* **WHAT IS EXPECTED**:
From the entries below, list each line with "false".

* **RAW DATA**:
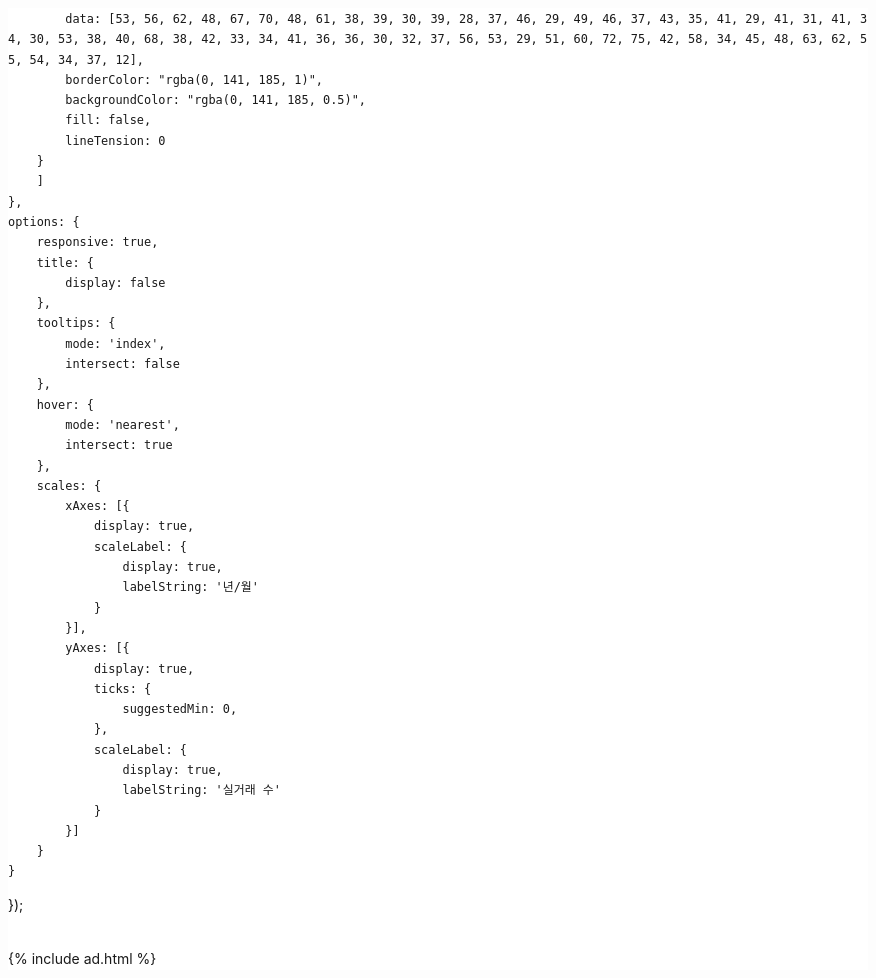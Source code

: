             data: [53, 56, 62, 48, 67, 70, 48, 61, 38, 39, 30, 39, 28, 37, 46, 29, 49, 46, 37, 43, 35, 41, 29, 41, 31, 41, 34, 30, 53, 38, 40, 68, 38, 42, 33, 34, 41, 36, 36, 30, 32, 37, 56, 53, 29, 51, 60, 72, 75, 42, 58, 34, 45, 48, 63, 62, 55, 54, 34, 37, 12],
            borderColor: "rgba(0, 141, 185, 1)",
            backgroundColor: "rgba(0, 141, 185, 0.5)",
            fill: false,
            lineTension: 0
        }
        ]
    },
    options: {
        responsive: true,
        title: {
            display: false
        },
        tooltips: {
            mode: 'index',
            intersect: false
        },
        hover: {
            mode: 'nearest',
            intersect: true
        },
        scales: {
            xAxes: [{
                display: true,
                scaleLabel: {
                    display: true,
                    labelString: '년/월'
                }
            }],
            yAxes: [{
                display: true,
                ticks: {
                    suggestedMin: 0,
                },
                scaleLabel: {
                    display: true,
                    labelString: '실거래 수'
                }
            }]
        }
    }
});

</script>


<br>
{% include ad.html %}
<br>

* **SOLUTION TO THIS EXERCISE**:
            fill: false,
            display: false
            intersect: false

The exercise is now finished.